**Required action**
Could you repeat the listing below exactly while leaving its pictures behind?

**Supplied material**

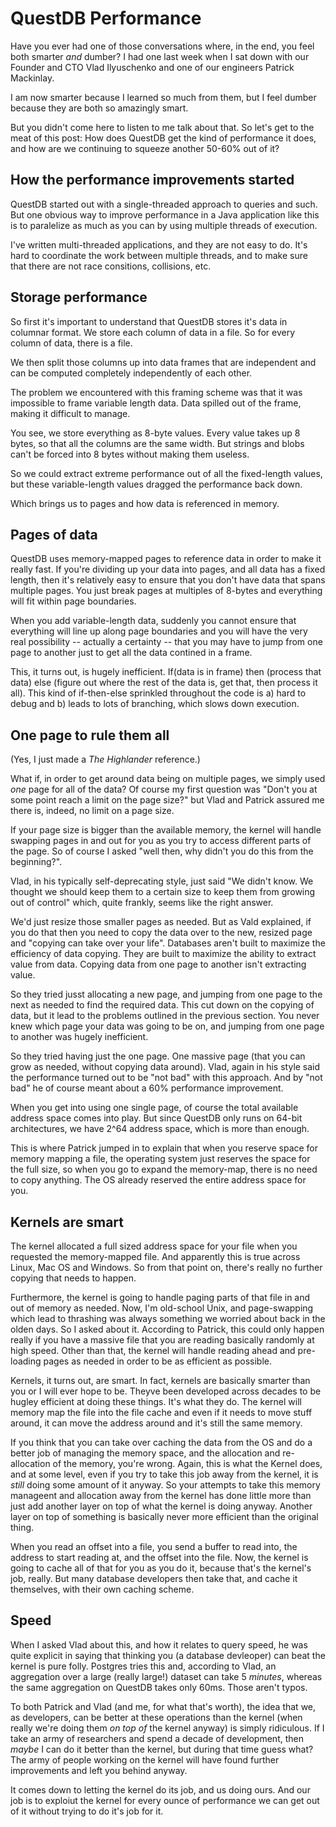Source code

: # QuestDB Performance

Have you ever had one of those conversations where, in the end, you feel both smarter _and_ dumber? I had one last week when I sat down with our Founder and CTO Vlad Ilyuschenko and one of our engineers Patrick Mackinlay.

I am now smarter because I learned so much from them, but I feel dumber because they are both so amazingly smart.

But you didn't come here to listen to me talk about that. So let's get to the meat of this post: How does QuestDB get the kind of performance it does, and how are we continuing to squeeze another 50-60% out of it?

<!-- -->
## How the performance improvements started

QuestDB started out with a single-threaded approach to queries and such. But one obvious way to improve performance in a Java application like this is to paralelize as much as you can by using multiple threads of execution.

I've written multi-threaded applications, and they are not easy to do. It's hard to coordinate the work between multiple threads, and to make sure that there are not race consitions, collisions, etc.

## Storage performance

So first it's important to understand that QuestDB stores it's data in columnar format. We store each column of data in a file. So for every column of data, there is a file.

We then split those columns up into data frames that are independent and can be computed completely independently of each other.

The problem we encountered with this framing scheme was that it was impossible to frame variable length data. Data spilled out of the frame, making it difficult to manage.

You see, we store everything as 8-byte values. Every value takes up 8 bytes, so that all the columns are the same width. But strings and blobs can't be forced into 8 bytes without making them useless.

So we could extract extreme performance out of all the fixed-length values, but these variable-length values dragged the performance back down.

Which brings us to pages and how data is referenced in memory.

## Pages of data

QuestDB uses memory-mapped pages to reference data in order to make it really fast. If you're dividing up your data into pages, and all data has a fixed length, then it's relatively easy to ensure that you don't have data that spans multiple pages. You just break pages at multiples of 8-bytes and everything will fit within page boundaries.

When you add variable-length data, suddenly you cannot ensure that everything will line up along page boundaries and you will have the very real possibility -- actually a certainty -- that you may have to jump from one page to another just to get all the data contined in a frame.

This, it turns out, is hugely inefficient. If(data is in frame) then (process that data) else (figure out where the rest of the data is, get that, then process it all). This kind of if-then-else sprinkled throughout the code is a) hard to debug and b) leads to lots of branching, which slows down execution.

## One page to rule them all

(Yes, I just made a _The Highlander_ reference.)

What if, in order to get around data being on multiple pages, we simply used _one_ page for all of the data? Of course my first question was "Don't you at some point reach a limit on the page size?" but Vlad and Patrick assured me there is, indeed, no limit on a page size.

If your page size is bigger than the available memory, the kernel will handle swapping pages in and out for you as you try to access different parts of the page. So of course I asked "well then, why didn't you do this from the beginning?".

Vlad, in his typically self-deprecating style, just said "We didn't know. We thought we should keep them to a certain size to keep them from growing out of control" which, quite frankly, seems like the right answer.

We'd just resize those smaller pages as needed. But as Vald explained, if you do that then you need to copy the data over to the new, resized page and "copying can take over your life". Databases aren't built to maximize the efficiency of data copying. They are built to maximize the ability to extract value from data. Copying data from one page to another isn't extracting value.

So they tried jusst allocating a new page, and jumping from one page to the next as needed to find the required data. This cut down on the copying of data, but it lead to the problems outlined in the previous section. You never knew which page your data was going to be on, and jumping from one page to another was hugely inefficient.

So they tried having just the one page. One massive page (that you can grow as needed, without copying data around). Vlad, again in his style said the performance turned out to be "not bad" with this approach. And by "not bad" he of course meant about a 60% performance improvement.

When you get into using one single page, of course the total available address space comes into play. But since QuestDB only runs on 64-bit architectures, we have 2^64 address space, which is more than enough.

This is where Patrick jumped in to explain that when you reserve space for memory mapping a file, the operating system just reserves the space for the full size, so when you go to expand the memory-map, there is no need to copy anything. The OS already reserved the entire address space for you.

## Kernels are smart

The kernel allocated a full sized address space for your file when you requested the memory-mapped file. And apparently this is true across Linux, Mac OS and Windows. So from that point on, there's really no further copying that needs to happen.

Furthermore, the kernel is going to handle paging parts of that file in and out of memory as needed. Now, I'm old-school Unix, and page-swapping which lead to thrashing was always something we worried about back in the olden days. So I asked about it. According to Patrick, this could only happen really if you have a massive file that you are reading basically randomly at high speed. Other than that, the kernel will handle reading ahead and pre-loading pages as needed in order to be as efficient as possible.

Kernels, it turns out, are smart. In fact, kernels are basically smarter than you or I will ever hope to be. Theyve been developed across decades to be hugley efficient at doing these things. It's what they do. The kernel will memory map the file into the file cache and even if it needs to move stuff around, it can move the address around and it's still the same memory.

If you think that you can take over caching the data from the OS and do a better job of managing the memory space, and the allocation and re-allocation of the memory, you're wrong. Again, this is what the Kernel does, and at some level, even if you try to take this job away from the kernel, it is *still* doing some amount of it anyway. So your attempts to take this memory manageent and allocation away from the kernel has done little more than just add another layer on top of what the kernel is doing anyway. Another layer on top of something is basically never more efficient than the original thing.

When you read an offset into a file, you send a buffer to read into, the address to start reading at, and the offset into the file. Now, the kernel is going to cache all of that for you as you do it, because that's the kernel's job, really. But many database developers then take that, and cache it themselves, with their own caching scheme.

## Speed

When I asked Vlad about this, and how it relates to query speed, he was quite explicit in saying that thinking you (a database devleoper) can beat the kernel is pure folly. Postgres tries this and, according to Vlad, an aggregation over a large (really large!) dataset can take 5 *minutes*, whereas the same aggregation on QuestDB takes only 60ms. Those aren't typos.

To both Patrick and Vlad (and me, for what that's worth), the idea that we, as developers, can be better at these operations than the kernel (when really we're doing them *on top of* the kernel anyway) is simply ridiculous. If I take an army of researchers and spend a decade of development, then *maybe* I can do it better than the kernel, but during that time guess what? The army of people working on the kernel will have found further improvements and left you behind anyway.

It comes down to letting the kernel do its job, and us doing ours. And our job is to exploiut the kernel for every ounce of performance we can get out of it without trying to do it's job for it.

**Answer section**
Source code

: # QuestDB Performance

Have you ever had one of those conversations where, in the end, you feel both smarter _and_ dumber? I had one last week when I sat down with our Founder and CTO Vlad Ilyuschenko and one of our engineers Patrick Mackinlay.

I am now smarter because I learned so much from them, but I feel dumber because they are both so amazingly smart.

But you didn't come here to listen to me talk about that. So let's get to the meat of this post: How does QuestDB get the kind of performance it does, and how are we continuing to squeeze another 50-60% out of it?

<!-- -->
## How the performance improvements started

QuestDB started out with a single-threaded approach to queries and such. But one obvious way to improve performance in a Java application like this is to paralelize as much as you can by using multiple threads of execution.

I've written multi-threaded applications, and they are not easy to do. It's hard to coordinate the work between multiple threads, and to make sure that there are not race consitions, collisions, etc.

## Storage performance

So first it's important to understand that QuestDB stores it's data in columnar format. We store each column of data in a file. So for every column of data, there is a file.

We then split those columns up into data frames that are independent and can be computed completely independently of each other.

The problem we encountered with this framing scheme was that it was impossible to frame variable length data. Data spilled out of the frame, making it difficult to manage.

You see, we store everything as 8-byte values. Every value takes up 8 bytes, so that all the columns are the same width. But strings and blobs can't be forced into 8 bytes without making them useless.

So we could extract extreme performance out of all the fixed-length values, but these variable-length values dragged the performance back down.

Which brings us to pages and how data is referenced in memory.

## Pages of data

QuestDB uses memory-mapped pages to reference data in order to make it really fast. If you're dividing up your data into pages, and all data has a fixed length, then it's relatively easy to ensure that you don't have data that spans multiple pages. You just break pages at multiples of 8-bytes and everything will fit within page boundaries.

When you add variable-length data, suddenly you cannot ensure that everything will line up along page boundaries and you will have the very real possibility -- actually a certainty -- that you may have to jump from one page to another just to get all the data contined in a frame.

This, it turns out, is hugely inefficient. If(data is in frame) then (process that data) else (figure out where the rest of the data is, get that, then process it all). This kind of if-then-else sprinkled throughout the code is a) hard to debug and b) leads to lots of branching, which slows down execution.

## One page to rule them all

(Yes, I just made a _The Highlander_ reference.)

What if, in order to get around data being on multiple pages, we simply used _one_ page for all of the data? Of course my first question was "Don't you at some point reach a limit on the page size?" but Vlad and Patrick assured me there is, indeed, no limit on a page size.

If your page size is bigger than the available memory, the kernel will handle swapping pages in and out for you as you try to access different parts of the page. So of course I asked "well then, why didn't you do this from the beginning?".

Vlad, in his typically self-deprecating style, just said "We didn't know. We thought we should keep them to a certain size to keep them from growing out of control" which, quite frankly, seems like the right answer.

We'd just resize those smaller pages as needed. But as Vald explained, if you do that then you need to copy the data over to the new, resized page and "copying can take over your life". Databases aren't built to maximize the efficiency of data copying. They are built to maximize the ability to extract value from data. Copying data from one page to another isn't extracting value.

So they tried jusst allocating a new page, and jumping from one page to the next as needed to find the required data. This cut down on the copying of data, but it lead to the problems outlined in the previous section. You never knew which page your data was going to be on, and jumping from one page to another was hugely inefficient.

So they tried having just the one page. One massive page (that you can grow as needed, without copying data around). Vlad, again in his style said the performance turned out to be "not bad" with this approach. And by "not bad" he of course meant about a 60% performance improvement.

When you get into using one single page, of course the total available address space comes into play. But since QuestDB only runs on 64-bit architectures, we have 2^64 address space, which is more than enough.

This is where Patrick jumped in to explain that when you reserve space for memory mapping a file, the operating system just reserves the space for the full size, so when you go to expand the memory-map, there is no need to copy anything. The OS already reserved the entire address space for you.

## Kernels are smart

The kernel allocated a full sized address space for your file when you requested the memory-mapped file. And apparently this is true across Linux, Mac OS and Windows. So from that point on, there's really no further copying that needs to happen.

Furthermore, the kernel is going to handle paging parts of that file in and out of memory as needed. Now, I'm old-school Unix, and page-swapping which lead to thrashing was always something we worried about back in the olden days. So I asked about it. According to Patrick, this could only happen really if you have a massive file that you are reading basically randomly at high speed. Other than that, the kernel will handle reading ahead and pre-loading pages as needed in order to be as efficient as possible.

Kernels, it turns out, are smart. In fact, kernels are basically smarter than you or I will ever hope to be. Theyve been developed across decades to be hugley efficient at doing these things. It's what they do. The kernel will memory map the file into the file cache and even if it needs to move stuff around, it can move the address around and it's still the same memory.

If you think that you can take over caching the data from the OS and do a better job of managing the memory space, and the allocation and re-allocation of the memory, you're wrong. Again, this is what the Kernel does, and at some level, even if you try to take this job away from the kernel, it is *still* doing some amount of it anyway. So your attempts to take this memory manageent and allocation away from the kernel has done little more than just add another layer on top of what the kernel is doing anyway. Another layer on top of something is basically never more efficient than the original thing.

When you read an offset into a file, you send a buffer to read into, the address to start reading at, and the offset into the file. Now, the kernel is going to cache all of that for you as you do it, because that's the kernel's job, really. But many database developers then take that, and cache it themselves, with their own caching scheme.

## Speed

When I asked Vlad about this, and how it relates to query speed, he was quite explicit in saying that thinking you (a database devleoper) can beat the kernel is pure folly. Postgres tries this and, according to Vlad, an aggregation over a large (really large!) dataset can take 5 *minutes*, whereas the same aggregation on QuestDB takes only 60ms. Those aren't typos.

To both Patrick and Vlad (and me, for what that's worth), the idea that we, as developers, can be better at these operations than the kernel (when really we're doing them *on top of* the kernel anyway) is simply ridiculous. If I take an army of researchers and spend a decade of development, then *maybe* I can do it better than the kernel, but during that time guess what? The army of people working on the kernel will have found further improvements and left you behind anyway.

It comes down to letting the kernel do its job, and us doing ours. And our job is to exploiut the kernel for every ounce of performance we can get out of it without trying to do it's job for it.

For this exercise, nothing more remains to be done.